Is there a closed form expression for the Taylor series of exp((f(z))?

Question

Given a holomorphic function $f(z) = \sum_{k=0}^\infty f_k z^k/k!$, is there a readable formula for the Taylor series of $\exp(f(z))$? Using the chain and product rules, one can obtain $$\partial_z e^f = f' e^f, \partial_z^2 e^f = (f''+f'^2)e^f, \partial_z^3 e^f = (f'''+2f''f'+(f''+f'^2)f')e^f,...$$ to obtain $$\exp(f(z)-f_0) = 1 + f_1z + (f_2+f_1^2)z^2/ + (f_3+3f_2f_2+f_1^3)z^3/3! + \mathcal O(z^4)$$ but that's tedious and only yields the first view terms.

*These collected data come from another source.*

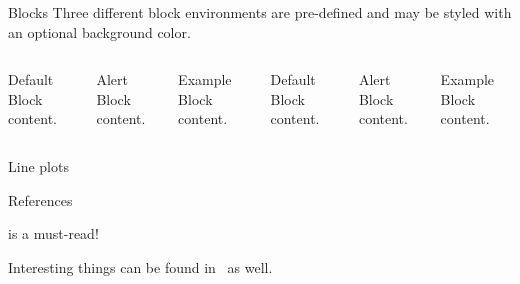 \begin{frame}{Blocks}
	Three different block environments are pre-defined and may be styled with an
	optional background color.
	
	\begin{columns}[T,onlytextwidth]
		\begin{block}{Default}
			Block content.
		\end{block}
		
		\begin{alertblock}{Alert}
			Block content.
		\end{alertblock}
		
		\begin{exampleblock}{Example}
			Block content.
		\end{exampleblock}
		
		
		
		\begin{block}{Default}
			Block content.
		\end{block}
		
		\begin{alertblock}{Alert}
			Block content.
		\end{alertblock}
		
		\begin{exampleblock}{Example}
			Block content.
		\end{exampleblock}
		
	\end{columns}
\end{frame}
\begin{frame}{Line plots}
	\begin{figure}
	\end{figure}
\end{frame}

\begin{frame}{References}

 is a must-read!

Interesting things can be found in~ as well.

\end{frame}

Is the a more general formula to directly obtain all coefficients of this series?

Answer 1

The answer is as special case of Faà di Bruno's formula for power series, called the Exponential Formula:

$$\exp\left(\sum_{k=0}^\infty f_k\frac{z^k}{k!}\right) = e^{f_0}\cdot\sum_{n=0}^\infty \frac{B_n(f_1,f_2,...)}{n!}z^n$$

where $B_n$ is the $n$-the complete Bell polynomial

$$\begin{align} B_n(f_1,f_2,...) &= \sum_{k=1}^n B_{n,k}(f_1,f_2,...), \\ B_{n,k}(f_1,f_2,...) &= \sum_{(*)}{n! \over j_1!j_2!\cdots j_{n-k+1}!} \left({f_1\over 1!}\right)^{j_1}\left({f_2\over 2!}\right)^{j_2}\cdots\left({f_{n-k+1} \over (n-k+1)!}\right)^{j_{n-k+1}}, \end{align}$$

where the sum $(*)$ is taken over all sequences $j_1,...,j_{n-k+1}$ with $\sum\limits_{i=1}^{n-k+1}j_i = k$ and $\sum\limits_{i=1}^{n-k+1}ij_i=n$.

Answer 2

We can express it with the Carlemanmatrix-notation for functional composition.

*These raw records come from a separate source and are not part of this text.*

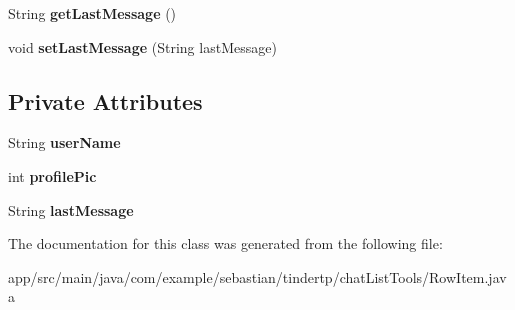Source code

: \begin{DoxyCompactItemize}
\item 
String {\bfseries get\+Last\+Message} ()\hypertarget{classcom_1_1example_1_1sebastian_1_1tindertp_1_1chatListTools_1_1RowItem_a532656b126c59fc35630c4c2cff81969}{}\label{classcom_1_1example_1_1sebastian_1_1tindertp_1_1chatListTools_1_1RowItem_a532656b126c59fc35630c4c2cff81969}

\item 
void {\bfseries set\+Last\+Message} (String last\+Message)\hypertarget{classcom_1_1example_1_1sebastian_1_1tindertp_1_1chatListTools_1_1RowItem_ad39bab2a02270542eadd4b1a4080510a}{}\label{classcom_1_1example_1_1sebastian_1_1tindertp_1_1chatListTools_1_1RowItem_ad39bab2a02270542eadd4b1a4080510a}

\end{DoxyCompactItemize}
\subsection*{Private Attributes}
\begin{DoxyCompactItemize}
\item 
String {\bfseries user\+Name}\hypertarget{classcom_1_1example_1_1sebastian_1_1tindertp_1_1chatListTools_1_1RowItem_a009ce223e2fab0a2cd6539ac23cca9a9}{}\label{classcom_1_1example_1_1sebastian_1_1tindertp_1_1chatListTools_1_1RowItem_a009ce223e2fab0a2cd6539ac23cca9a9}

\item 
int {\bfseries profile\+Pic}\hypertarget{classcom_1_1example_1_1sebastian_1_1tindertp_1_1chatListTools_1_1RowItem_aa4d859833a83c90fa3cb56233a4afeac}{}\label{classcom_1_1example_1_1sebastian_1_1tindertp_1_1chatListTools_1_1RowItem_aa4d859833a83c90fa3cb56233a4afeac}

\item 
String {\bfseries last\+Message}\hypertarget{classcom_1_1example_1_1sebastian_1_1tindertp_1_1chatListTools_1_1RowItem_a99a751e104dfd7618ee9e0e5d910ba63}{}\label{classcom_1_1example_1_1sebastian_1_1tindertp_1_1chatListTools_1_1RowItem_a99a751e104dfd7618ee9e0e5d910ba63}

\end{DoxyCompactItemize}


The documentation for this class was generated from the following file\+:\begin{DoxyCompactItemize}
\item 
app/src/main/java/com/example/sebastian/tindertp/chat\+List\+Tools/Row\+Item.\+java\end{DoxyCompactItemize}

Let $F_1$ be the Carleman-matrix for $f_1(x) = f(x)-f_0 $ (as shown below at the end), $E_1$ that for the decremented exponentiation $\exp(x)-1=\exp(x)-e_0$ and $P$ that for the addition of 1
(and let them all be transposed relative to the version in the wikipedia article such that with a vector of powers of x $V(x) = [1,x,x^2,x^3,...]$ we have for instance $V(x) \cdot E_1 = V(\exp(x)-1) $) then you ask for $$ V(x) \cdot F_1 \cdot E_1 \cdot P =V(\exp(f_1(x)) \tag 1$$

Full explanation of the matrixproduct:

In the columns of $F_1$ we have the coefficients of the powers of the formal power series of $f_1(x)$ beginning with that of $f_1(x)^0 = columnvector([1,0,0,0,...]$ ,that of $f_1(x)^1 = columnvector([0,f_1/1!,f_2/2!,f_3/3!,...])$ and in the next column that of $f_1(x)^2$ and so on.

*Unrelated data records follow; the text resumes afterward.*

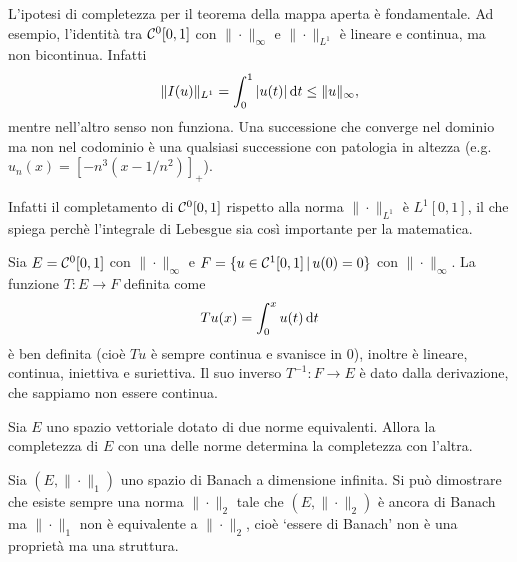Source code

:\begin{remark}
	L'ipotesi di completezza per il teorema della mappa aperta è fondamentale. Ad esempio, l'identità tra $\mathcal{C}^0[0,1]$ con $\|\cdot\|_\infty$ e $\|\cdot\|_{L^1}$ è lineare e continua, ma non bicontinua. Infatti
	\begin{equation*}
		\|I(u)\|_{L^1} = \int_0^1 |u(t)|\,\mathrm{d} t \leq \|u\|_\infty,
	\end{equation*}
	mentre nell'altro senso non funziona. Una successione che converge nel dominio ma non nel codominio è una qualsiasi successione con patologia in altezza (e.g. $u_n(x) = [-n^3(x-1/n^2)]_+$).
\end{remark}

Infatti il completamento di $\mathcal{C}^0[0,1]$ rispetto alla norma $\|\cdot\|_{L^1}$ è $L^1[0,1]$, il che spiega perchè l'integrale di Lebesgue sia così importante per la matematica.

\begin{example}
	Sia $E = \mathcal{C}^0[0,1]$ con $\|\cdot\|_\infty$ e $F = \{ u \in \mathcal{C}^1[0,1] \,|\, u(0) = 0\}$ con $\|\cdot\|_\infty$.
	La funzione $T:E \to F$ definita come
	\begin{equation*}
		Tu (x) = \int_0^x u(t)\,\mathrm{d} t
	\end{equation*}
	è ben definita (cioè $Tu$ è sempre continua e svanisce in $0$), inoltre è lineare, continua, iniettiva e suriettiva. Il suo inverso $T^{-1} : F \to E$ è dato dalla derivazione, che sappiamo non essere continua.
\end{example}

\begin{corollary}
	Sia $E$ uno spazio vettoriale dotato di due norme equivalenti.
	Allora la completezza di $E$ con una delle norme determina la completezza con l'altra.
\end{corollary}

\begin{remark}
	Sia $(E, \|\cdot\|_1)$ uno spazio di Banach a dimensione infinita.
	Si può dimostrare che esiste sempre una norma $\|\cdot\|_2$ tale che $(E, \|\cdot\|_2)$ è ancora di Banach ma $\|\cdot\|_1$ non è equivalente a $\|\cdot\|_2$, cioè `essere di Banach' non è una proprietà ma una struttura.
\end{remark}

The matrix $E_1$ contains the Stirling numbers 2'nd kind, (similarity) scaled by the factorials $E_1 = C^{-1} \cdot S_2 \cdot C \tag 2$ where $C=\operatorname{diagonalmatrix}[0!,1!,2!,3!,...]$ (see for instance Abramowitz&Stegun).

The matrix $P$ is the upper triangular pascal-matrix, which performs $V(x) \cdot P = V(x+1) $ such that $$V(x) \cdot (E_1 \cdot P) = V(\exp(x)-1) \cdot P = V(\exp(x)-1+1)= V(\exp(x)) \tag 3 $$.

Short form of the matrix-product: For the final result we need only the entries of the second column of $F_1 \cdot E_1 \cdot P$ or $F_1 \cdot B$ where $B$ is the columnvector containing $[1,1,1/2!,1/3!,1/4!,...]$ only. This makes things much easier: then $$V(x) \cdot (F_1 \cdot B) = \exp(f_1(x)) \tag 4$$

The complete Faá di Bruno-formula is hidden in the mechanism of the dot-product of the matrix $F_1$ and $B$ and "can be forgotten" if one becomes familiar with that Carleman-matrix-notation.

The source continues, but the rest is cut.